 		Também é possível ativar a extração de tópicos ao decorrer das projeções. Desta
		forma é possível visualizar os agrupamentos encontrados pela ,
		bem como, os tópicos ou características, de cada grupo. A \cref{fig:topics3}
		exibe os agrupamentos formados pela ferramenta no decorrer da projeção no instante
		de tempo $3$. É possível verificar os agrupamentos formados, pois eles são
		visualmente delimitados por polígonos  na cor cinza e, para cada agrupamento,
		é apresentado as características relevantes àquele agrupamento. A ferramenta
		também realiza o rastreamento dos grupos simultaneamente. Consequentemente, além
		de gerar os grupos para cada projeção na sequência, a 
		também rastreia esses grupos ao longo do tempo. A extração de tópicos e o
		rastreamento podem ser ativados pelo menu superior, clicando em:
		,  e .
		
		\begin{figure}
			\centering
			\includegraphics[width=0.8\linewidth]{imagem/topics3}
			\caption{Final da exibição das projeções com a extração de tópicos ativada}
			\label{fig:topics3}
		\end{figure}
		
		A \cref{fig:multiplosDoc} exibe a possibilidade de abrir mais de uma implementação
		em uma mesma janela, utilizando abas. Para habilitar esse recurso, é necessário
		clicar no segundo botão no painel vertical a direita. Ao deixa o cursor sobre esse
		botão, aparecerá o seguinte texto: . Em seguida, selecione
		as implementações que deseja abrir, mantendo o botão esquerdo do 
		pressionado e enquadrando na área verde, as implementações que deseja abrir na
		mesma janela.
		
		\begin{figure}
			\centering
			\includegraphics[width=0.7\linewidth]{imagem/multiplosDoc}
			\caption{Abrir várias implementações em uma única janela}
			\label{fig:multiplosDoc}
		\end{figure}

•••

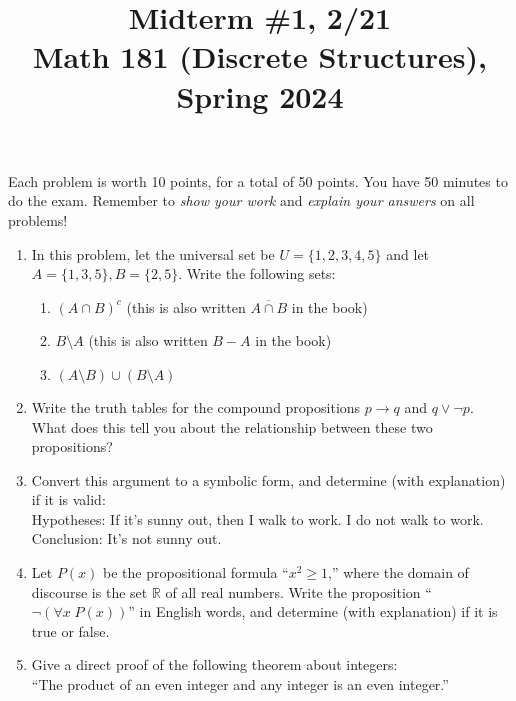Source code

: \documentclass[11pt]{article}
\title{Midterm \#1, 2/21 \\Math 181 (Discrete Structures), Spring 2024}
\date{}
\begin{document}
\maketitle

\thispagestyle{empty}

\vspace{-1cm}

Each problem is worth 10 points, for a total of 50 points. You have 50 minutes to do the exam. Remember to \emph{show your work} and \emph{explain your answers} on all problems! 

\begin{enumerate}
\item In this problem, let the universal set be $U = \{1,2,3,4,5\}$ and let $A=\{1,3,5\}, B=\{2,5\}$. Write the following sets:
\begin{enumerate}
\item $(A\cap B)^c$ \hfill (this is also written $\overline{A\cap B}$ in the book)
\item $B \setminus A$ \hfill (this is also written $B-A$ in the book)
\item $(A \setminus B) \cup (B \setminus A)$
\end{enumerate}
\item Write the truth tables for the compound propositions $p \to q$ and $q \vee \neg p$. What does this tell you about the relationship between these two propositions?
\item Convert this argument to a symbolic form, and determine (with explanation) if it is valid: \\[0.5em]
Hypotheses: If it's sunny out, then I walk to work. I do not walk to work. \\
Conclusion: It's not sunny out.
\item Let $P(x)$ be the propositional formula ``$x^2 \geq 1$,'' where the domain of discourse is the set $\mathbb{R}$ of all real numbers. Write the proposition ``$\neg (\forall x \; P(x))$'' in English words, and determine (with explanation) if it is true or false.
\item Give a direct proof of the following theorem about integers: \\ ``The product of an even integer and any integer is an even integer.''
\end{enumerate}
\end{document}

•••

Before answering, count every line of the data that holds the word "linewidth"; the reply is that number only.

## Exercise response
2